When you reach the line containing "von k ist:\\" in the entries below, start writing out each line exactly, and stop after the line containing "Spezialfall $x_1$ heißt".

- Opening Delimiter -

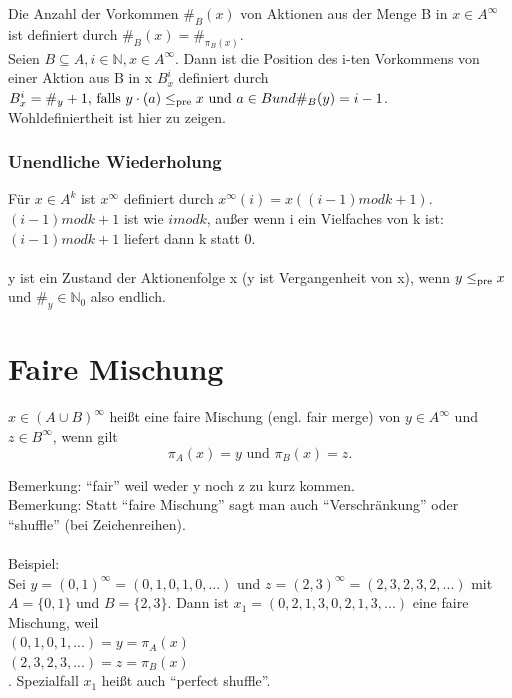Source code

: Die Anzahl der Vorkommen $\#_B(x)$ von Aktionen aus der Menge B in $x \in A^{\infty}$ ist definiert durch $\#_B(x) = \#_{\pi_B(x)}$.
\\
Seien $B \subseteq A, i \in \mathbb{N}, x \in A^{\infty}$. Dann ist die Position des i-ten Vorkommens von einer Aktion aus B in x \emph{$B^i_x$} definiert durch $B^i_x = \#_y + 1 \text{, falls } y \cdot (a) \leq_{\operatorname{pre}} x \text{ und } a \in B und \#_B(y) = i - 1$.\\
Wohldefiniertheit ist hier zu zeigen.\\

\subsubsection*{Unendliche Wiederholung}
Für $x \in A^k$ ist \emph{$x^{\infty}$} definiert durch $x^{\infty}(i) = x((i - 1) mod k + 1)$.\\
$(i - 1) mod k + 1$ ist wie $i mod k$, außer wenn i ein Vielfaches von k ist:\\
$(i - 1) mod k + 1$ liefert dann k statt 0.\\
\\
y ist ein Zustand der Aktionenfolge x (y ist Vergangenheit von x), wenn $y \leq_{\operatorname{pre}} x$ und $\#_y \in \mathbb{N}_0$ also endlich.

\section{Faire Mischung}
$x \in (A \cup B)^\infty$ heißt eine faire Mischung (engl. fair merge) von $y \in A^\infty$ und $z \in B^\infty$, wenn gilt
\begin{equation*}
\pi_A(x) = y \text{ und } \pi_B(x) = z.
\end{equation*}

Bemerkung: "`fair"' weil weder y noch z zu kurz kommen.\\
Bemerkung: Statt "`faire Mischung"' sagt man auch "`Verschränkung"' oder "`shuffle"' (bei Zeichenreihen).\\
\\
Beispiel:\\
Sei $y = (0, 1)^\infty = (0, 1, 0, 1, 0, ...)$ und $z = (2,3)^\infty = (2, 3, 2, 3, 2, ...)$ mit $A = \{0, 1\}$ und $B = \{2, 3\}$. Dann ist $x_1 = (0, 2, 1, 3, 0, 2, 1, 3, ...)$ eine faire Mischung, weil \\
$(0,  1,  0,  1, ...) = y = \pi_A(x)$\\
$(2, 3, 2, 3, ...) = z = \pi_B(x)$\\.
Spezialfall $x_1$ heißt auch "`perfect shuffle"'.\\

- Closing Delimiter -
- Opening Delimiter -

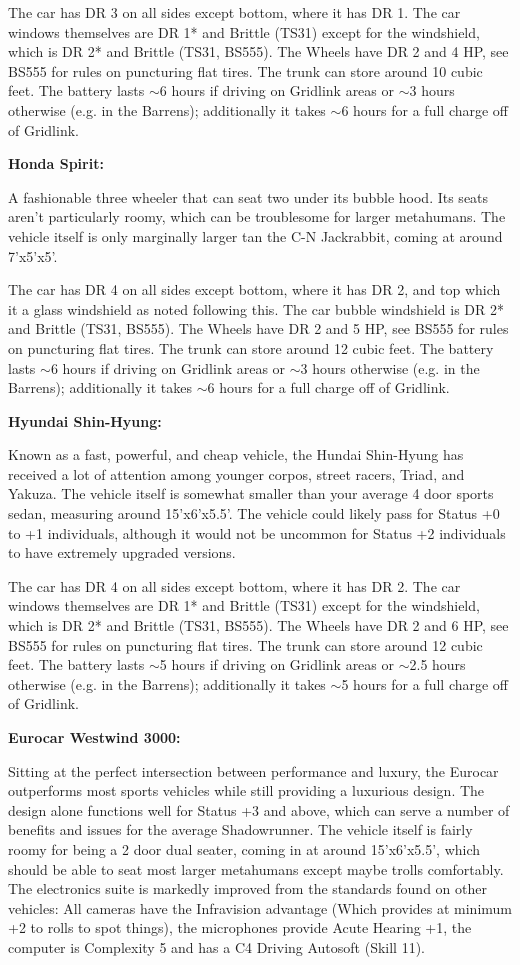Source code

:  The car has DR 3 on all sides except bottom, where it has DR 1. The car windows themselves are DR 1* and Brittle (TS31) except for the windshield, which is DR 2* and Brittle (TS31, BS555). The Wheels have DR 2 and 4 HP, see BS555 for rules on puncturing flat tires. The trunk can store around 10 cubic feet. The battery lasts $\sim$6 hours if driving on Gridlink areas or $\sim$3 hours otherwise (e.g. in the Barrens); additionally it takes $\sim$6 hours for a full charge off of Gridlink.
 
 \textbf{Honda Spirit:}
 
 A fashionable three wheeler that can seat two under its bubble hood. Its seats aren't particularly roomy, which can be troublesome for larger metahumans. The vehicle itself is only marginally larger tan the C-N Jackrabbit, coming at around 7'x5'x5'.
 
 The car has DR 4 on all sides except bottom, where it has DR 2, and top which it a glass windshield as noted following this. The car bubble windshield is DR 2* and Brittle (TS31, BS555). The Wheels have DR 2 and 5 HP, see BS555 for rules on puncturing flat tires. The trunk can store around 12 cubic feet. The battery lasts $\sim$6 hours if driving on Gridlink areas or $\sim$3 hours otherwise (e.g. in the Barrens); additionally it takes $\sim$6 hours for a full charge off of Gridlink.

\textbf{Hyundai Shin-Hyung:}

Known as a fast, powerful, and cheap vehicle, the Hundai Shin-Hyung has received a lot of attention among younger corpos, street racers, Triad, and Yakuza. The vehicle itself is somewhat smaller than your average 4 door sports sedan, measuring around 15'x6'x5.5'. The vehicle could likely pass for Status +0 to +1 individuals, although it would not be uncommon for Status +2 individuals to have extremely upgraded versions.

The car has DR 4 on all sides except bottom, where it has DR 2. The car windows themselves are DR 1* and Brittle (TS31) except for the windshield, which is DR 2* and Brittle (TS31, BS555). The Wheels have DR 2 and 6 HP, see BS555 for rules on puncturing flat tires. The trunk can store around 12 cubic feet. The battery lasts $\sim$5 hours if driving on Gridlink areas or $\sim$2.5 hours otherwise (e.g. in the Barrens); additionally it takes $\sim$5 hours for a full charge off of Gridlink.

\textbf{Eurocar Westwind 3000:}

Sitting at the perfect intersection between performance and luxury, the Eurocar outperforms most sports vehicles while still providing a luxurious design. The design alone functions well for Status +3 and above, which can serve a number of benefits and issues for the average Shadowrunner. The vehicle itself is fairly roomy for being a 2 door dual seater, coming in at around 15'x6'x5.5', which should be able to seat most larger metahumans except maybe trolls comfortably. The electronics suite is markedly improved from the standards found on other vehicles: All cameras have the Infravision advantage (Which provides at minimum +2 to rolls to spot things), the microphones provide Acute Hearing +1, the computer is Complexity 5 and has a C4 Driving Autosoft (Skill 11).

- Closing Delimiter -

Your response =>
$(i - 1) mod k + 1$ ist wie $i mod k$, außer wenn i ein Vielfaches von k ist:\\
$(i - 1) mod k + 1$ liefert dann k statt 0.\\
\\
y ist ein Zustand der Aktionenfolge x (y ist Vergangenheit von x), wenn $y \leq_{\operatorname{pre}} x$ und $\#_y \in \mathbb{N}_0$ also endlich.

\section{Faire Mischung}
$x \in (A \cup B)^\infty$ heißt eine faire Mischung (engl. fair merge) von $y \in A^\infty$ und $z \in B^\infty$, wenn gilt
\begin{equation*}
\pi_A(x) = y \text{ und } \pi_B(x) = z.
\end{equation*}

Bemerkung: "`fair"' weil weder y noch z zu kurz kommen.\\
Bemerkung: Statt "`faire Mischung"' sagt man auch "`Verschränkung"' oder "`shuffle"' (bei Zeichenreihen).\\
\\
Beispiel:\\
Sei $y = (0, 1)^\infty = (0, 1, 0, 1, 0, ...)$ und $z = (2,3)^\infty = (2, 3, 2, 3, 2, ...)$ mit $A = \{0, 1\}$ und $B = \{2, 3\}$. Dann ist $x_1 = (0, 2, 1, 3, 0, 2, 1, 3, ...)$ eine faire Mischung, weil \\
$(0,  1,  0,  1, ...) = y = \pi_A(x)$\\
$(2, 3, 2, 3, ...) = z = \pi_B(x)$\\.
Spezialfall $x_1$ heißt auch "`perfect shuffle"'.\\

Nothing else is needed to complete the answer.